Open nigaregr opened 5 years ago
I think you should create another subfolder in bert_data/validation_512_only
with the validation data (i.e .bin files generated by create_pretraining
) in it
Thanks @nigaregr for reporting this. @jingyanwangms can you update the tar file mentioned in https://github.com/microsoft/AzureML-BERT/blob/master/docs/artifacts.md#preprocessed-data with the newly generated wikipedia dataset and the validation folder?
For now I created bert_data/validation_512_only
folder and moved wikipedia_segmented_part_98.bin
and it seems the training pipeline is working fine.
Still would be great to use the updated files @jingyanwangms
Hi @skaarthik, have you decided to update the zip-dataset or the data prep instruction? Besides, I wonder what if I did as @usuyama suggested? Will there be any performance influence/drop? Thanks!

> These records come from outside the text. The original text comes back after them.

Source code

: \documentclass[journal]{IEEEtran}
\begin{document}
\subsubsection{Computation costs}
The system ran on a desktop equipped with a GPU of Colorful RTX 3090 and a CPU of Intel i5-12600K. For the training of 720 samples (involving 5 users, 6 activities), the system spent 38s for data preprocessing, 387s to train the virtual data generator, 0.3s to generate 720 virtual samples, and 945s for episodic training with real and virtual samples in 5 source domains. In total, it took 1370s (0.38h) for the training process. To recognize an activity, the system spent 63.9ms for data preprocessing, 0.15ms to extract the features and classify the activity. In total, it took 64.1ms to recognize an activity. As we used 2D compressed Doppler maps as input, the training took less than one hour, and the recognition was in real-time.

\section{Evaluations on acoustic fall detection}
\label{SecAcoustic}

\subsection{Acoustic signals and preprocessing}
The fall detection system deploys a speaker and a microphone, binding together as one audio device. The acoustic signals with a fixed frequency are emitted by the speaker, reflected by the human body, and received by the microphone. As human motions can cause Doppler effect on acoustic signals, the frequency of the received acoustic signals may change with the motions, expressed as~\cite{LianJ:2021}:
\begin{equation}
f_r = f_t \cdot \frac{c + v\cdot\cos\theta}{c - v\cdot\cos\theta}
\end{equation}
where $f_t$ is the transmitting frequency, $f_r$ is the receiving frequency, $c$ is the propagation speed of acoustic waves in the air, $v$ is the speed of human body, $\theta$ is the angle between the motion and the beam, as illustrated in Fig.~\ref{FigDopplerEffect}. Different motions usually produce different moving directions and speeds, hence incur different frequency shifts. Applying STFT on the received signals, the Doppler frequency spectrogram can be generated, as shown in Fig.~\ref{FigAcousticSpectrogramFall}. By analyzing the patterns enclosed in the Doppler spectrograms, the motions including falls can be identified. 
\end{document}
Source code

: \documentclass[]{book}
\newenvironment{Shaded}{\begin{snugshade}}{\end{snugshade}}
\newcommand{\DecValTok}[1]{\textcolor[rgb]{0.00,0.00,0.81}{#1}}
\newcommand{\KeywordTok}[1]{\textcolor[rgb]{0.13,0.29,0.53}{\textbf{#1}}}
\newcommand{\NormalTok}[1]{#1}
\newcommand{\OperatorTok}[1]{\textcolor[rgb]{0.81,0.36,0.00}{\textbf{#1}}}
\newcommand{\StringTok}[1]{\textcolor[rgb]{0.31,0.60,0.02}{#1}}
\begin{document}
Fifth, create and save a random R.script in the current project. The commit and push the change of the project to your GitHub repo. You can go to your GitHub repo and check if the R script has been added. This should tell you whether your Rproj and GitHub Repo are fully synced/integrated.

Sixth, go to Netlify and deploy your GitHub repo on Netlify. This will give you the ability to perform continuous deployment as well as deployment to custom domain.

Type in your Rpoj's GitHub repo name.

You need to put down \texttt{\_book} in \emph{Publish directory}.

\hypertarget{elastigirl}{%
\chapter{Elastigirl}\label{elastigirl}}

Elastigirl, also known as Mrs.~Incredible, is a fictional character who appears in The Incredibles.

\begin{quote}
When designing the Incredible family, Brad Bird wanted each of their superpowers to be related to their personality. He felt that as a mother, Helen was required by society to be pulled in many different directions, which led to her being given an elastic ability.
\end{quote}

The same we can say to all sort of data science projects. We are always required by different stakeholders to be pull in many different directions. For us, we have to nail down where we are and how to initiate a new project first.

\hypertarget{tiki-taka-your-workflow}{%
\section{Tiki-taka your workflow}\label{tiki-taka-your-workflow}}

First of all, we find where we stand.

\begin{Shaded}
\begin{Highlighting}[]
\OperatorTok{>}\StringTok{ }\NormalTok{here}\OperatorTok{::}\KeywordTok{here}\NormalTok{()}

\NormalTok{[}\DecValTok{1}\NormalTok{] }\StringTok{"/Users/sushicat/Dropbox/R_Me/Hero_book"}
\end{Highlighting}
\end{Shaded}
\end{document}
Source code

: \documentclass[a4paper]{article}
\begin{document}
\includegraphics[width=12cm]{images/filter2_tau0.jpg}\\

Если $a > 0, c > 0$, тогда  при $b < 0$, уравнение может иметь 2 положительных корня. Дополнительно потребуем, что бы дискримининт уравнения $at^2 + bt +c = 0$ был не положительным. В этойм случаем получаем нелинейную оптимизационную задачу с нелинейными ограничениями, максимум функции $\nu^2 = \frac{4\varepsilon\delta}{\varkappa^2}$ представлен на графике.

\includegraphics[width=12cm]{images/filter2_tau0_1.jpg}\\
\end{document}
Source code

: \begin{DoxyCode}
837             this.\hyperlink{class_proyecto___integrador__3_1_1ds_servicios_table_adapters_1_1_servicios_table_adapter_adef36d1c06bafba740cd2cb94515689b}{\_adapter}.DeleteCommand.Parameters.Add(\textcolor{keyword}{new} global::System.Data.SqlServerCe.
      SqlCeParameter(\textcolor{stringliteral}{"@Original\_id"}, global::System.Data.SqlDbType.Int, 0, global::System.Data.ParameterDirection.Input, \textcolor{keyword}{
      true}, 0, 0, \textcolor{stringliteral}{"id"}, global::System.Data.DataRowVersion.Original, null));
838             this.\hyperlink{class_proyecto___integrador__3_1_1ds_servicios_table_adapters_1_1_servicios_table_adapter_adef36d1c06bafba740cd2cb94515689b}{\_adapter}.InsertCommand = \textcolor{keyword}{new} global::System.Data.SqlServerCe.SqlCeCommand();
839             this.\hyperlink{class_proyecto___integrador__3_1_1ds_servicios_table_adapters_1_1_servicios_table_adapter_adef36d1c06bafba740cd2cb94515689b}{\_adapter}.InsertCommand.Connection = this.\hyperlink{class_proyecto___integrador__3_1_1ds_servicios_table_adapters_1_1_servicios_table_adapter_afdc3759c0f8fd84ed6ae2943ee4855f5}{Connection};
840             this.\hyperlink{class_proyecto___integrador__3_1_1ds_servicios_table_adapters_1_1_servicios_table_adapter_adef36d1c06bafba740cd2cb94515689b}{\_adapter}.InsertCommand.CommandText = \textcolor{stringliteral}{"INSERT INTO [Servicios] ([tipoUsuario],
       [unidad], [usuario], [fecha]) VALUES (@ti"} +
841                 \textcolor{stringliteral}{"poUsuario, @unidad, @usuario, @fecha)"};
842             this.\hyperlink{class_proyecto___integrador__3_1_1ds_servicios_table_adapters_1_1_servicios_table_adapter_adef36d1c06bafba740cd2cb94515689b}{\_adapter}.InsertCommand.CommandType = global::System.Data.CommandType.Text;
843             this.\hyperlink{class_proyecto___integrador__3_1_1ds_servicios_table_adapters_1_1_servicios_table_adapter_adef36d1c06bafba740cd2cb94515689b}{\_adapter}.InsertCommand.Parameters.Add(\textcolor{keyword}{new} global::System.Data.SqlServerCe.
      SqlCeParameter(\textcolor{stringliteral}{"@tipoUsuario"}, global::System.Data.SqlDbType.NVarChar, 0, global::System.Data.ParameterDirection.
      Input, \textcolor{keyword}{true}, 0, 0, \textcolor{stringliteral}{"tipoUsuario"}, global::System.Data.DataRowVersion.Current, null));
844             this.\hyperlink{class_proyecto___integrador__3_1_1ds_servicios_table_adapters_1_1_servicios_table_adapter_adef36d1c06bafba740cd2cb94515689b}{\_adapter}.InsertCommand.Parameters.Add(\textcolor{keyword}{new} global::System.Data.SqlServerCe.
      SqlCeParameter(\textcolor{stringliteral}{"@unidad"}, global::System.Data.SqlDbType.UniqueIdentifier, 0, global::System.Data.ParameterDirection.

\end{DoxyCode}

Hi @Howal, what @usuyama did is a reasonable workaround in the absence of some other validation set.
Hi, I have Pretraining running but it fails after 1st Epoch with the following error: File "/AzureML-BERT/pretrain/PyTorch/dataset.py", line 100, in init path = get_random_partition(self.dir_path, index) File "/AzureML-BERT/pretrain/PyTorch/dataset.py", line 33, in get_random_partition for x in os.listdir(data_directory)] FileNotFoundError: [Errno 2] No such file or directory: 'bert_data/validation_512_only'
I have the created the Wiki pretraining data using create_pretraining script. I do not see validation_512_only being generated?